:: TASK BRIEF ::
Copy each line below in which the word "integral" occurs.

==== INPUT DATA

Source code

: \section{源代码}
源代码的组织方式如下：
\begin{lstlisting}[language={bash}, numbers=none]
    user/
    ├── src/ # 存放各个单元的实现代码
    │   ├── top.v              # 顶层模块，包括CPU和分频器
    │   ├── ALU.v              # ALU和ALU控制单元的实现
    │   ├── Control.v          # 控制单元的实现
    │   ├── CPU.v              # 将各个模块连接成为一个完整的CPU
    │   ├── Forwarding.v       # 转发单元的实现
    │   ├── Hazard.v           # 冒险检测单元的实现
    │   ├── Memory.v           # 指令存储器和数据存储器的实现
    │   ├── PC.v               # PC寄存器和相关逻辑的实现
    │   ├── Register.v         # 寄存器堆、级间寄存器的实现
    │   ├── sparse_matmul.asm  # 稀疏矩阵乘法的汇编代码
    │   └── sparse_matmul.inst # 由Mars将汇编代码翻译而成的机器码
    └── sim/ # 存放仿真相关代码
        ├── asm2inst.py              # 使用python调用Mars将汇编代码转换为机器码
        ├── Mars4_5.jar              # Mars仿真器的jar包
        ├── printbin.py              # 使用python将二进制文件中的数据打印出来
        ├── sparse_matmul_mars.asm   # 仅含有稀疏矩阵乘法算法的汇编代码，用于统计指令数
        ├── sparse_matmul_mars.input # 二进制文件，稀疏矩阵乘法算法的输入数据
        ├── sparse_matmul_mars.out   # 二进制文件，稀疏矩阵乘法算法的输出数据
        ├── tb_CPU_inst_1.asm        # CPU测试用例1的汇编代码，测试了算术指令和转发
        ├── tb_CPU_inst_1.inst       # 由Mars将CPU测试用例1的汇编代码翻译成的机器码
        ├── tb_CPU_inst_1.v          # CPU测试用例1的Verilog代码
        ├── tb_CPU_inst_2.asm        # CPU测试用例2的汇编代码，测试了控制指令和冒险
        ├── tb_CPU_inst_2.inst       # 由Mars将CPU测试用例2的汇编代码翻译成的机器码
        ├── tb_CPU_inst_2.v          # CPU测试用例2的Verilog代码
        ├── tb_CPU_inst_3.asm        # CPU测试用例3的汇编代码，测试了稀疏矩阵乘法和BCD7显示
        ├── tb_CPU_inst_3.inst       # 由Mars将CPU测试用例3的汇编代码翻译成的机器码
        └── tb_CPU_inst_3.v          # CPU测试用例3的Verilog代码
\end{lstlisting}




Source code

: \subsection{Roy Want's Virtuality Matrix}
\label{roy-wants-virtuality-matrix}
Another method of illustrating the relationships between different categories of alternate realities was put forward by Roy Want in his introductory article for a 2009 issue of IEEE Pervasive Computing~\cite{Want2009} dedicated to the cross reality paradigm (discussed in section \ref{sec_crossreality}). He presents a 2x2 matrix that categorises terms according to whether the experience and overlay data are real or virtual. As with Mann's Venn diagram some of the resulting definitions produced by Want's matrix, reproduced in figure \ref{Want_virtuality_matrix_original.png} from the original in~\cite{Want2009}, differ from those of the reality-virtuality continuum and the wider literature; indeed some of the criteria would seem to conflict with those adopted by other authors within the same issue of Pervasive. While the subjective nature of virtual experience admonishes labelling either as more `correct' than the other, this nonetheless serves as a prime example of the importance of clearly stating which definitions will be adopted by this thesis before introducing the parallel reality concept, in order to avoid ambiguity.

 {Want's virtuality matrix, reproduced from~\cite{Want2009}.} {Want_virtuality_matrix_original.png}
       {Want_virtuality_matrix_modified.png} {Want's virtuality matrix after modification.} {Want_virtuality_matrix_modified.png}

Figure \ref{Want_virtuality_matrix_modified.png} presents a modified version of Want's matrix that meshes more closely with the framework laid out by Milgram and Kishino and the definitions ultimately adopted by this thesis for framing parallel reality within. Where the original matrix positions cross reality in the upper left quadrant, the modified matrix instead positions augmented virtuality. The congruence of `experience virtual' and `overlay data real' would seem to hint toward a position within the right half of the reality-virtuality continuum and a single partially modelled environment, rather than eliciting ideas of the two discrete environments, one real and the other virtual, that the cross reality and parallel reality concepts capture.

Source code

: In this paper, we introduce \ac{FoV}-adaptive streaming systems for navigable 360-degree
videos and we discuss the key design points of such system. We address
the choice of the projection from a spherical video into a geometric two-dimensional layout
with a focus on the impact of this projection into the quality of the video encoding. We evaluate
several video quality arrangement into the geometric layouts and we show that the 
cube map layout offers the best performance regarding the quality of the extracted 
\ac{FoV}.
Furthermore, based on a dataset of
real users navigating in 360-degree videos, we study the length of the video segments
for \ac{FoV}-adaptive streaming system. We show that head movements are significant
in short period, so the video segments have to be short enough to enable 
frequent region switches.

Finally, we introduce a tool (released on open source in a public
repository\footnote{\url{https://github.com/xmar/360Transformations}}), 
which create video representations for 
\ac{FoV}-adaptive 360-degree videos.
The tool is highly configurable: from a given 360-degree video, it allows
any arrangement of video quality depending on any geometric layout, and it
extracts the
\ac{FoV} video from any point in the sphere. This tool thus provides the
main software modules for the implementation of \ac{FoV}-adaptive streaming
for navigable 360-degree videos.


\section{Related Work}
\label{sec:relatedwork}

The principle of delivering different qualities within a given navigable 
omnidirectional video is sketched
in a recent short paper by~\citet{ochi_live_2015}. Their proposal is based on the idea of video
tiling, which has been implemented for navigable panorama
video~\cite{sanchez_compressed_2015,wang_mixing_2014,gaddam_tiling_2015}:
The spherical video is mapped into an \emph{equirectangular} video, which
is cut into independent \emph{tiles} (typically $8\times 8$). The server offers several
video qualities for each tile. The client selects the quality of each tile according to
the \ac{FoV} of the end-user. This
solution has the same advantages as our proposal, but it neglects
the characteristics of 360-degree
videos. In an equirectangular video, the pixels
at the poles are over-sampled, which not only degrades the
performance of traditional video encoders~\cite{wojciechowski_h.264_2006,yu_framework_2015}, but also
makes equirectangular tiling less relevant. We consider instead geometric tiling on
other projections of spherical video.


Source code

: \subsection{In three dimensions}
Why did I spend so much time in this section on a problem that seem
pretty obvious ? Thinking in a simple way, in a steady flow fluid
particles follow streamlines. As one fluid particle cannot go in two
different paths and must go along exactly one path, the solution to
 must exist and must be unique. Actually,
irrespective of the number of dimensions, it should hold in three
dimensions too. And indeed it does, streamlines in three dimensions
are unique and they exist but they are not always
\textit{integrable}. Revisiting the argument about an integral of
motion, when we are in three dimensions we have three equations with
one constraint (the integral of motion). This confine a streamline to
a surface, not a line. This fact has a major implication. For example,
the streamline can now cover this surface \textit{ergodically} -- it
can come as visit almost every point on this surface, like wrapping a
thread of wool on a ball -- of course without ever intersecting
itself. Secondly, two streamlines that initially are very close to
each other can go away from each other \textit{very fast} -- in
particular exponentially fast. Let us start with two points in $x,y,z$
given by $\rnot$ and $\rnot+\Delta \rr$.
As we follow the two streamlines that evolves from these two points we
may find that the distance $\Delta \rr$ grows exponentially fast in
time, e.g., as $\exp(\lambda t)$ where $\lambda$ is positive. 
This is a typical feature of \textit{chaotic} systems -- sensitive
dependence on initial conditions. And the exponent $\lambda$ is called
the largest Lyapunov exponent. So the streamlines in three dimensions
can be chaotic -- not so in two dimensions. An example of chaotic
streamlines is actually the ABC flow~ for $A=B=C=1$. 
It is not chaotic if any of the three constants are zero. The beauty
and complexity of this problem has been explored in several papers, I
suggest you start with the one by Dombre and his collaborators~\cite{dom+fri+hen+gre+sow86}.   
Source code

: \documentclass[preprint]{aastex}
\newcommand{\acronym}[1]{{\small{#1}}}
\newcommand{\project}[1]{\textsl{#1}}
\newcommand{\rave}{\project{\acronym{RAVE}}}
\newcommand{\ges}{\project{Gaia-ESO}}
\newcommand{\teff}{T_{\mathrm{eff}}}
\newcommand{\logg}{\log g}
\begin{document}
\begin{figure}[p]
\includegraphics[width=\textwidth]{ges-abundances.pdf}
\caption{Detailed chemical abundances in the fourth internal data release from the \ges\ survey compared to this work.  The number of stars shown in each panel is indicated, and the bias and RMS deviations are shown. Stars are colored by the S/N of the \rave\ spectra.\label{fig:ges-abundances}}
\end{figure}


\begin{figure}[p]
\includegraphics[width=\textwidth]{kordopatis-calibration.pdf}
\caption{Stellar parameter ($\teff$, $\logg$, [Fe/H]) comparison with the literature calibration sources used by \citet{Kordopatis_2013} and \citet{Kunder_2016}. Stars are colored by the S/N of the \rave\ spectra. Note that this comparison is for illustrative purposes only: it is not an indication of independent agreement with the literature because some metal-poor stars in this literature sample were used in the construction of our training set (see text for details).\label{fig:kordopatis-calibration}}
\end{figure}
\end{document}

========

:: ANSWER ::
\textit{integrable}. Revisiting the argument about an integral of
one constraint (the integral of motion). This confine a streamline to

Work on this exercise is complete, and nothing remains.